O herói recua mais nas suas memórias e, desta vez, vira o olhar para nordeste na direcção de uns planaltos onde passou a infância. As recordações são esbatidas, sobre momentos bucólicos da vida de pastores e camponeses livres, e de um tio, ou pelo menos era assim que o lembrava, esse alguém que era um grande caçador e caminhante, e que num dia marcante para o nosso aventureiro, o levou para observar ao longe uma criatura tão imponente como um leão e magnífica como uma águia; um grifo. E o caçador afirmou, "que não existe nada mais reconfortante do que apreciar a natureza tal como ela é". Mas o aventureiro rapidamente baixa os olhos, nada daquilo já perdura, nem pastores, nem caçadores e muito menos os grifos. Memórias mais recentes e dolorosas são afastadas, quando ele reflecte no que seriam as terras que nunca havia visitado. A norte habitam homens fortes e orgulhosos talhados pelo clima frio e a quem o Homem civilizado os rotulou de bárbaros.
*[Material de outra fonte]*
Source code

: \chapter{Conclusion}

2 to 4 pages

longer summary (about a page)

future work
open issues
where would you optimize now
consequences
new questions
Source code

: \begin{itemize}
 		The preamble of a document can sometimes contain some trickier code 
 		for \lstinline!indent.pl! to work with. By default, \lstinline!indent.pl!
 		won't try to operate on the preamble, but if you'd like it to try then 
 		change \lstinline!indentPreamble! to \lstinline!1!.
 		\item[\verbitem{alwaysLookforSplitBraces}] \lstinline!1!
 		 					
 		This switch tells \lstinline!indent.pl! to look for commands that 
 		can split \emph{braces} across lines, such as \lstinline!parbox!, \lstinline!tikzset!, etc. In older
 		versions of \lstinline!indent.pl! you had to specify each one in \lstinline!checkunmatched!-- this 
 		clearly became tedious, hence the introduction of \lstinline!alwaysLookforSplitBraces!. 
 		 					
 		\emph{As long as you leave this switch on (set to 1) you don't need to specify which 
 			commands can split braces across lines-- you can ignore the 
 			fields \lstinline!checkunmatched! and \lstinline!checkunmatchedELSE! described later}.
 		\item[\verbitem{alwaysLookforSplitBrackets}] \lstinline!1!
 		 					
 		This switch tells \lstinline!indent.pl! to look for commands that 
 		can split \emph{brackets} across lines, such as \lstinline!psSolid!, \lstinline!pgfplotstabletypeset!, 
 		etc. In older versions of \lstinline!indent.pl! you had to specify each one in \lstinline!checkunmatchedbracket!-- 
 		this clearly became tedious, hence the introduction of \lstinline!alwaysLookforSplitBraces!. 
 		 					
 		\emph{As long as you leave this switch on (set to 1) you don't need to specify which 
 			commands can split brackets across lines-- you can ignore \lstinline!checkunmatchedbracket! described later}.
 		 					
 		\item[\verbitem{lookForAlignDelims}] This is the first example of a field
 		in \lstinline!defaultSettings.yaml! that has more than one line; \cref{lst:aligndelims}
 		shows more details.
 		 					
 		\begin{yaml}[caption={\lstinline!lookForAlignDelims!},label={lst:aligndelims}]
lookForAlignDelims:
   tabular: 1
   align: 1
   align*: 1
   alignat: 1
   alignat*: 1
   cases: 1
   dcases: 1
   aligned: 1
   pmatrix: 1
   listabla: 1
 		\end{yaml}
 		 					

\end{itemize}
Mais distantes ficam as cidades dos sulistas imigrados de um continente quente, com os palácios e as suas torres e minaretes a erguerem-se sobre o manto branco das casas. Ou então mais a sudeste, para lá de uma muralha imperial tão antiga quanto o mais velho reino ocidental, onde se escondem em templos e cidades magníficas, os Antigos, povo que colonizou os povos do Ocidente.
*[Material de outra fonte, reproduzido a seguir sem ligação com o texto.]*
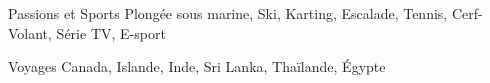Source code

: 

\begin{cvskills}

	\cvskill
		{Passions et Sports} %
		{Plongée sous marine, Ski, Karting, Escalade, Tennis, Cerf-Volant, Série TV, E-sport} %

	\cvskill
		{Voyages} %
		{Canada, Islande, Inde, Sri Lanka, Thaïlande, Égypte} %


\end{cvskills}
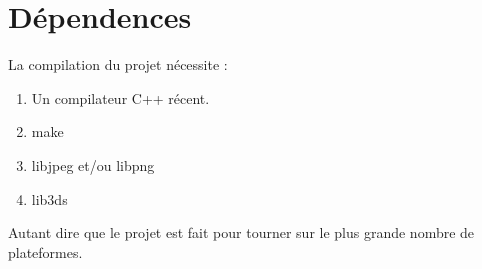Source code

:\section{Dépendences}
La compilation du projet nécessite :
\begin{enumerate}
  \item Un compilateur C++ récent.
  \item make
  \item libjpeg et/ou libpng
  \item lib3ds
\end{enumerate}

Autant dire que le projet est fait pour tourner sur le plus grande nombre de
plateformes.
Finalmente restou ao jovem contemplar a direcção que lhe restava: o leste. Acreditava que era ali que se encontrava o seu maior apelo, para além da cordilheira e das suas montanhas majestosas e imponentes, que se alinham numa fileira de um exército de gigantes prontos para varrer a terra até ao mar ocidental. Soldados de rocha guardando atrás de si terras desconhecidas no qual os registos da civilização não anotavam humano algum que as tivesse atravessado. Mas essa crónicas contavam estórias sobre gnomos e fadas, gigantes e animais falantes, e até mesmo dragões; do solo pisado por deuses e semi-deuses e as suas cortes de criaturas mitológicas; do lar de seres arcanos e entidades divinas tão antigas como o continente que pisam; e cidades de cristal e povos iluminados pelo seu conhecimento e cultura. E tudo isto cativava e partia o coração do jovem aventureiro. Um empreendimento destes seria muito exigente e, caso conseguisse atravessar a Espinha, não haveria garantias de saber o caminho de volta, ou até mesmo, se desejaria retornar. Teria de abandonar tudo o que lhe era familiar, e demandar sozinho por entre as escarpas rasgadas da cordilheira. E essa é melancolia que sente quando reflecte neste apelo. Que um dia se aventurará sozinho em busca do seu destino.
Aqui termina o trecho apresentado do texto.